The BVI may have the most reasons to be aggrieved with its mother country. In addition to the beneficial ownership rule – which will likely be most damaging in the BVI because its financial sector is primarily based on company formations – the territory has also complained about a lack of support from the U.K. after Hurricane Irma.
The BVI has not gotten any direct financial aid from the U.K., but has received an offer from the country for US$400 million ($328 million) in loan guarantees.
However, those guarantees come with conditions. In exchange, the U.K. government will establish an agency to monitor the BVI’s spending of that money, and will also conduct an audit of the territory’s public finances – and require reforms based on the results of that audit.

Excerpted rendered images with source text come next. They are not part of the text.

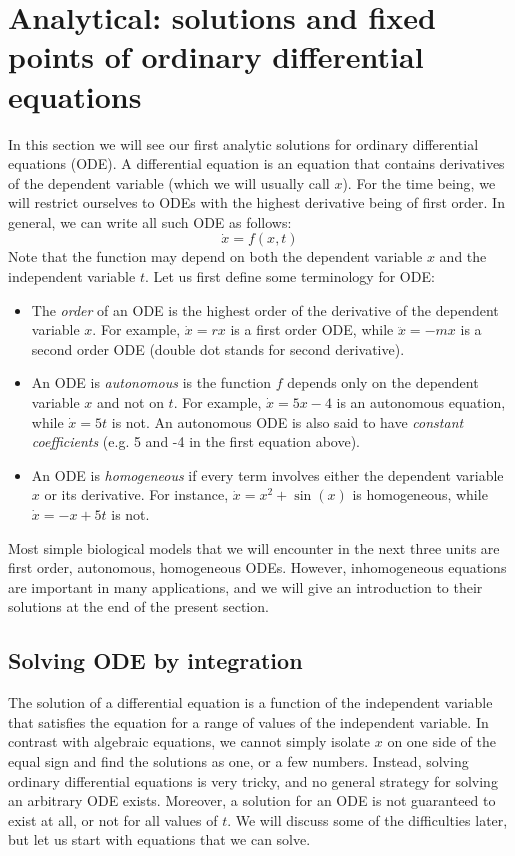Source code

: \documentclass[11pt]{book}
\begin{document}
\section[ODE: solutions, fixed points]{Analytical: solutions and fixed points of ordinary differential equations}
In this section we will see our first analytic solutions for ordinary differential equations (ODE). A differential equation is an equation that contains derivatives of the dependent variable (which we will usually call $x$). For the time being, we will restrict ourselves to ODEs with the highest derivative being of first order. In general, we can write all such ODE as follows:
$$\dot x = f(x,t)$$
Note that the function may depend on both the dependent variable $x$ and the independent variable $t$. Let us first define some terminology for ODE:
\begin{itemize}
\item The \emph{order} of an ODE is the highest order of the derivative of the dependent variable $x$. For example, $\dot x = rx$ is a first order ODE, while $\ddot x = - mx$ is a second order ODE (double dot stands for second derivative).
\item An ODE is  \emph{autonomous} is the function $f$ depends only on the dependent variable $x$ and not on $t$. For example, $\dot x = 5x -4$ is an autonomous equation, while $\dot x = 5t $ is not. An autonomous ODE is also said to have \emph{constant coefficients} (e.g. 5 and -4 in the first equation above).
\item An ODE is \emph{homogeneous} if every term involves either the dependent variable $x$ or its derivative. For instance, $\dot x = x^2 + \sin(x)$ is homogeneous, while $\dot x = -x + 5t$ is not.
\end{itemize}

Most simple biological models that we will encounter in the next three units are first order, autonomous, homogeneous ODEs. However, inhomogeneous equations are important in many applications, and we will give an introduction to their solutions at the end of the present section.

\subsection{Solving ODE by integration}
The solution of a differential equation is a function of the independent variable that satisfies the equation for a range of values of the independent variable. In contrast with algebraic equations, we cannot simply isolate $x$ on one side of the equal sign and find the solutions as one, or a few numbers. Instead, solving ordinary differential equations is very tricky, and no general strategy for solving an arbitrary ODE exists. Moreover, a solution for an ODE is not guaranteed to exist at all, or not for all values of $t$. We will discuss some of the difficulties later, but let us start with equations that we can solve.
\end{document}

“Now they are trying to shut down the industry that would have helped us be able to pay it back,” said BVI government backbencher Alvera Maduro-Caines, who was at the conference in Cayman.
Still, the BVI’s premier, Orlando Smith, has balked at his deputy’s comments about independence, insisting that his territory will continue to negotiate with the U.K.
“As I said, what we are doing is actually looking at discussing as soon as possible any further constitutional change that we would be able to negotiate with the U.K,” Smith said at a press conference last month when asked about Pickering’s independence comments.
With independence seemingly off the table and no sign of constitutional reforms coming any time soon, there were few concrete ideas presented at last month’s Commonwealth Parliamentary Association meeting. Along with suggesting tighter alliances among Commonwealth jurisdictions, Speaker Bush also called for closer relationships with the United States, which he said currently have more pro-economic growth policies.
“In the election of President Trump and his rejection of the policies routinely adopted by organizations like the G-7 and G-20, and his adherence to issues like tax competition, I see a philosophy which counters the growing threat of globalization, and which is more closely aligned to the interests of many of us – though I am not here defending the president of the United States,” he said.
Bush also called for the Commonwealth parliamentarians to draft a formal communique from last month’s meeting that outlines common goals among the association’s members. That would be a good start, said Bush, but a more definitive plan will be needed by next year’s meeting.
“If I’m fortunate enough to come next year, I’d like to see results instead of just another family reunion,” Famous said.